Démarre alors une aventure bien différente de celle dont ils avaient pu rêver. L’aventure d’un chemin vocationnel toujours plus incarné dans les méandres d’une réalité bien autre que l’imaginaire idéalisé parce que pétrie de la complexité des êtres et des situations. Une réalité qui les confronte à leurs faiblesses et à leurs doutes, une réalité traversée par la force du mal et son cynisme symbolisé en particulier par le personnage redoutable du vieux Samouraï Inoue mettant son intelligence au service de la destruction de l’Eglise en croyant servir son pays. Confronté alors aux questions les plus fondamentales, aux interrogations sans réponses simples ni immédiates, le Père Rogrigues chemine et s’humanise aussi, dans le jeu des relations avec ces « chrétiens cachés », villageois simples qui reçoivent ces prêtres comme un don du ciel. Eux-mêmes comme baptisés seront confrontés à la question cruciale de la fidélité à leur vocation de chrétiens, alors que tout les pousse à apostasier pour sauver leur vie. Nulle réponse magique ou unanime – chacun des deux prêtres Rodrigues et Garupe, pourtant si frères et complices, aura un itinéraire différent – celle-ci s’élabore dans le creuset le plus intime de la conscience et de sa liberté.
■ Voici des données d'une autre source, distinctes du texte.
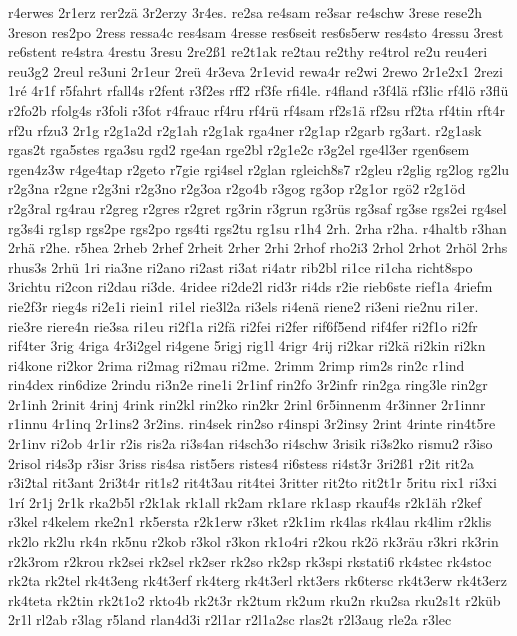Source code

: {r4erwes
2r1erz
rer2zä
3r2erzy
3r4es.
re2sa
re4sam
re3sar
re4schw
3rese
rese2h
3reson
res2po
2ress
ressa4c
res4sam
4resse
res6seit
res6s5erw
res4sto
4ressu
3rest
re6stent
re4stra
4restu
3resu
2re2ß1
re2t1ak
re2tau
re2thy
re4trol
re2u
reu4eri
reu3g2
2reul
re3uni
2r1eur
2reü
4r3eva
2r1evid
rewa4r
re2wi
2rewo
2r1e2x1
2rezi
1ré
4r1f
r5fahrt
rfall4s
r2fent
r3f2es
rff2
rf3fe
rfi4le.
r4fland
r3f4lä
rf3lic
rf4lö
r3flü
r2fo2b
rfolg4s
r3foli
r3fot
r4frauc
rf4ru
rf4rü
rf4sam
rf2s1ä
rf2su
rf2ta
rf4tin
rft4r
rf2u
rfzu3
2r1g
r2g1a2d
r2g1ah
r2g1ak
rga4ner
r2g1ap
r2garb
rg3art.
r2g1ask
rgas2t
rga5stes
rga3su
rgd2
rge4an
rge2bl
r2g1e2c
r3g2el
rge4l3er
rgen6sem
rgen4z3w
r4ge4tap
r2geto
r7gie
rgi4sel
r2glan
rgleich8s7
r2gleu
r2glig
rg2log
rg2lu
r2g3na
r2gne
r2g3ni
r2g3no
r2g3oa
r2go4b
r3gog
rg3op
r2g1or
rgö2
r2g1öd
r2g3ral
rg4rau
r2greg
r2gres
r2gret
rg3rin
r3grun
rg3rüs
rg3saf
rg3se
rgs2ei
rg4sel
rg3s4i
rg1sp
rgs2pe
rgs2po
rgs4ti
rgs2tu
rg1su
r1h4
2rh.
2rha
r2ha.
r4haltb
r3han
2rhä
r2he.
r5hea
2rheb
2rhef
2rheit
2rher
2rhi
2rhof
rho2i3
2rhol
2rhot
2rhöl
2rhs
rhus3s
2rhü
1ri
ria3ne
ri2ano
ri2ast
ri3at
ri4atr
rib2bl
ri1ce
ri1cha
richt8spo
3richtu
ri2con
ri2dau
ri3de.
4ridee
ri2de2l
rid3r
ri4ds
r2ie
rieb6ste
rief1a
4riefm
rie2f3r
rieg4s
ri2e1i
riein1
ri1el
rie3l2a
ri3els
ri4enä
riene2
ri3eni
rie2nu
ri1er.
rie3re
riere4n
rie3sa
ri1eu
ri2f1a
ri2fä
ri2fei
ri2fer
rif6f5end
rif4fer
ri2f1o
ri2fr
rif4ter
3rig
4riga
4r3i2gel
ri4gene
5rigj
rig1l
4rigr
4rij
ri2kar
ri2kä
ri2kin
ri2kn
ri4kone
ri2kor
2rima
ri2mag
ri2mau
ri2me.
2rimm
2rimp
rim2s
rin2c
r1ind
rin4dex
rin6dize
2rindu
ri3n2e
rine1i
2r1inf
rin2fo
3r2infr
rin2ga
ring3le
rin2gr
2r1inh
2rinit
4rinj
4rink
rin2kl
rin2ko
rin2kr
2rinl
6r5innenm
4r3inner
2r1innr
r1innu
4r1inq
2r1ins2
3r2ins.
rin4sek
rin2so
r4inspi
3r2insy
2rint
4rinte
rin4t5re
2r1inv
ri2ob
4r1ir
r2is
ris2a
ri3s4an
ri4sch3o
ri4schw
3risik
ri3s2ko
rismu2
r3iso
2risol
ri4s3p
r3isr
3riss
ris4sa
rist5ers
ristes4
ri6stess
ri4st3r
3ri2ß1
r2it
rit2a
r3i2tal
rit3ant
2ri3t4r
rit1s2
rit4t3au
rit4tei
3ritter
rit2to
rit2t1r
5ritu
rix1
ri3xi
1rí
2r1j
2r1k
rka2b5l
r2k1ak
rk1all
rk2am
rk1are
rk1asp
rkauf4s
r2k1äh
r2kef
r3kel
r4kelem
rke2n1
rk5ersta
r2k1erw
r3ket
r2k1im
rk4las
rk4lau
rk4lim
r2klis
rk2lo
rk2lu
rk4n
rk5nu
r2kob
r3kol
r3kon
rk1o4ri
r2kou
rk2ö
rk3räu
r3kri
rk3rin
r2k3rom
r2krou
rk2sei
rk2sel
rk2ser
rk2so
rk2sp
rk3spi
rkstati6
rk4stec
rk4stoc
rk2ta
rk2tel
rk4t3eng
rk4t3erf
rk4terg
rk4t3erl
rkt3ers
rk6tersc
rk4t3erw
rk4t3erz
rk4teta
rk2tin
rk2t1o2
rkto4b
rk2t3r
rk2tum
rk2um
rku2n
rku2sa
rku2s1t
r2küb
2r1l
rl2ab
r3lag
r5land
rlan4d3i
r2l1ar
r2l1a2sc
rlas2t
r2l3aug
rle2a
r3lec
}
… qui invite le spectateur à une interprétation personnelle
Le film laisse le spectateur libre d’interpréter ce qui se passe réellement dans le cœur du P. Rodrigues. En effet, celui-ci, tout en ayant extérieurement apostasié et renié sa vocation de prêtre jésuite – sous la pression et la torture abominable infligée à ses villageois, il s’est marié avec une japonaise – sera enterré avec une croix dans les mains. Etait-ce la voix du Christ qui l’avait invité à effectuer ce geste de fouler au pied l’image du Crucifié ou celle de l’Ennemi quand il entendait « Avance à présent. Ce n’est rien. Foule-moi aux pieds. Je comprends ta douleur. Je suis venu au monde pour partager celle des hommes ». Le débat est ouvert… Discerner l’appel de Dieu est un long et délicat processus d’interprétation qui se déroule dans un dialogue personnel avec le Seigneur mais qui demande aussi la médiation et le soutien de l’Eglise.
Ce film ne laissera pas indifférent et il pourra venir travailler intérieurement le spectateur pendant plusieurs jours. Il sera bon d’être attentifs aux mouvements intérieurs suscités par ce récit et ses images, et d’avoir l’occasion d’en parler avec d’autres. Alors n’hésitez pas à creuser les questions que ce film ouvre en vous appuyant sur les dossiers réalisés par les jésuites de France et la société Saje production – riches de pistes de réflexion et d’éléments historiques.